Ein Mangel an Vitamin B12 in Kombination mit einem niedrigen Folatspiegel steigert das Risiko für Durchblutungsstörungen und Schlaganfälle. Teilweise wird dieser Effekt wohl durch einen erhöhten Homocysteinspiegel bedingt, so das Ergebnis einer Potsdamer Studie.
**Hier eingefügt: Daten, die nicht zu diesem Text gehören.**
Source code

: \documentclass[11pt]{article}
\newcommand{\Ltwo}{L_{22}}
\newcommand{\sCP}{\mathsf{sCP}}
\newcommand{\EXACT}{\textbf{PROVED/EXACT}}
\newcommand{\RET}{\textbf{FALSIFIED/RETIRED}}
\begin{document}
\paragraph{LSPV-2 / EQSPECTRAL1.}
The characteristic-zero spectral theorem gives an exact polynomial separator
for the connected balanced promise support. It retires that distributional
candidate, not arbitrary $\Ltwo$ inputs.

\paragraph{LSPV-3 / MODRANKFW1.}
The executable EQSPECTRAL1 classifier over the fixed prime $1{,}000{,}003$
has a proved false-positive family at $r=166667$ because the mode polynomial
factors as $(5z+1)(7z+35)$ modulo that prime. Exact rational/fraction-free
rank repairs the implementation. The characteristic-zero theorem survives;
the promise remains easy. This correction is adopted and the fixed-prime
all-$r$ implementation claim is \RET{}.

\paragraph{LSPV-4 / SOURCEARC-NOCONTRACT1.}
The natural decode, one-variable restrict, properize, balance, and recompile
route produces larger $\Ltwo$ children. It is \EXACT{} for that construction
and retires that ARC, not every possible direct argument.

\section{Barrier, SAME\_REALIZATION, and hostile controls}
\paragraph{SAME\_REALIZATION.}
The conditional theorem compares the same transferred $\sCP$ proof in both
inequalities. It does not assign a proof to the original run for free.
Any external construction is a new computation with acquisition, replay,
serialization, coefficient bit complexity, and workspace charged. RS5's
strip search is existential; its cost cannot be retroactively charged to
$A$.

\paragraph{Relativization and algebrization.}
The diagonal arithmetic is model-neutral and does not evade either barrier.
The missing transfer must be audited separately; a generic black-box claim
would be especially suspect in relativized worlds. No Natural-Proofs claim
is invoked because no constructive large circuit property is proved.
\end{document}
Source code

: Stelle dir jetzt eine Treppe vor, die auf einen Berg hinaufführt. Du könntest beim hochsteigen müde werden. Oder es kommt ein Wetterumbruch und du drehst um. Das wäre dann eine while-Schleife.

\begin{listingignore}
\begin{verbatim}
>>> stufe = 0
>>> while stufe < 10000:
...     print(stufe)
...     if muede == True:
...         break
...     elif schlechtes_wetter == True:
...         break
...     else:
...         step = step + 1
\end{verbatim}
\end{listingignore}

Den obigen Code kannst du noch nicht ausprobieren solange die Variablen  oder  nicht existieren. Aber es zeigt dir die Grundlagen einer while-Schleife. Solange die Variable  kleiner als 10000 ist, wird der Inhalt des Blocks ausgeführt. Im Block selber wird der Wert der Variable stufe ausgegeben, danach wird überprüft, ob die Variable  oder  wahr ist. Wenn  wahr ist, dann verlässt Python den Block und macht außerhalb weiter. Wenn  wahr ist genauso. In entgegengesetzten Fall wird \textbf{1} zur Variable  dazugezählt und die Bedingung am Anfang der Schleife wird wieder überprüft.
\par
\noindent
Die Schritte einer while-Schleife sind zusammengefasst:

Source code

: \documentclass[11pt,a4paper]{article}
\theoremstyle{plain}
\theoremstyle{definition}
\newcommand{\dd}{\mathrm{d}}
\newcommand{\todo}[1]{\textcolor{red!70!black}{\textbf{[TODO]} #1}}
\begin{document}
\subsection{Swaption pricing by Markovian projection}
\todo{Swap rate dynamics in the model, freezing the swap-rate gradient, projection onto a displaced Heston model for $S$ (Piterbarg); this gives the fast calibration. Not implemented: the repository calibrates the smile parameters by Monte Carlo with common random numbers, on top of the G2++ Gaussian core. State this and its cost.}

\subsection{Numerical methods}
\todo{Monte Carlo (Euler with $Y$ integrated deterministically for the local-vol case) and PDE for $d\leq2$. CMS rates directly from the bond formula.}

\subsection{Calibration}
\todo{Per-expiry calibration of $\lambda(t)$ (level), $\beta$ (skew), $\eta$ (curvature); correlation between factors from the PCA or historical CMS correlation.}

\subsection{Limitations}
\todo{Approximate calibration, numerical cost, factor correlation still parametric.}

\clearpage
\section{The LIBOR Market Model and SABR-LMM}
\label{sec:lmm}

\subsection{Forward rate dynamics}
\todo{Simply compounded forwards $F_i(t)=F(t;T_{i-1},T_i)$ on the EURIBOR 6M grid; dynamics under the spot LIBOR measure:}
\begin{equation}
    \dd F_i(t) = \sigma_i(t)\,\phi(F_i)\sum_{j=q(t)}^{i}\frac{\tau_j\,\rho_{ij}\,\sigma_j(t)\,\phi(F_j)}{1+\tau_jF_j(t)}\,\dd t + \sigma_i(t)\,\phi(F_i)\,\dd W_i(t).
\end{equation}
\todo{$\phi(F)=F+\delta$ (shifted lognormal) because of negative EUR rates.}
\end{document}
Homocystein gilt als Risikofaktor für Schlaganfall und Herzinfarkt. Ein erhöhter Homocysteinspiegel im Blut kann durch eine vermehrte Zufuhr von Vitamin B12 und Folat bzw. Folsäure (der synthetischen Vitaminform) gesenkt werden.
Eine längerfristige Einnahme von Folsäurepräparaten scheint das Risiko für Schlaganfälle bei Herz-Kreislaufpatienten zu verringern. Unklar war bis jetzt allerdings, ob dies auch für Menschen ohne Herz-Kreislauf-Erkrankung gilt. Zur weiteren Aufklärung wurde deshalb der Zusammenhang zwischen Schlaganfallrisiko und den Folat- und Vitamin B12-Spiegeln bei 967 Personen untersucht. Diese waren Teilnehmer der EPIC-Studie1 und hatten vor Beginn keine Herz-Kreislauf-Probleme. Das Ergebnis stellte sich wie folgt dar:
Das Risiko für Schlaganfälle und Durchblutungsstörungen war in der Gruppe mit niedrigen Folat -und Vitamin-B12-Werten im Blut mehr als zweifach so hoch wie in der Gruppe der Teilnehmer, die hohe Blutwerte der beiden Vitamine aufwiesen.
War allein der Vitamin B12 Spiegel niedrig, erhöhte sich das Risiko noch um 76 Prozent. Allerdings ließ ein niedriger Folatspiegel alleine das Risiko nicht ansteigen. Nach Berücksichtigung der Homocysteinspiegel der Teilnehmer wurde der Zusammenhang abgeschwächt. Die Autoren gehen davon aus, dass sich der positive Effekt zumindest teilweise auf den Einfluss der beiden Vitamine auf den Homocysteinspiegel zurückführen lässt. Ein niedriger Vitamin B12-Spiegel in Verbindung mit einem niedrigen Folatspiegel ist ein entscheidender Risikofaktor für Schlaganfälle und Durchblutungsstörungen.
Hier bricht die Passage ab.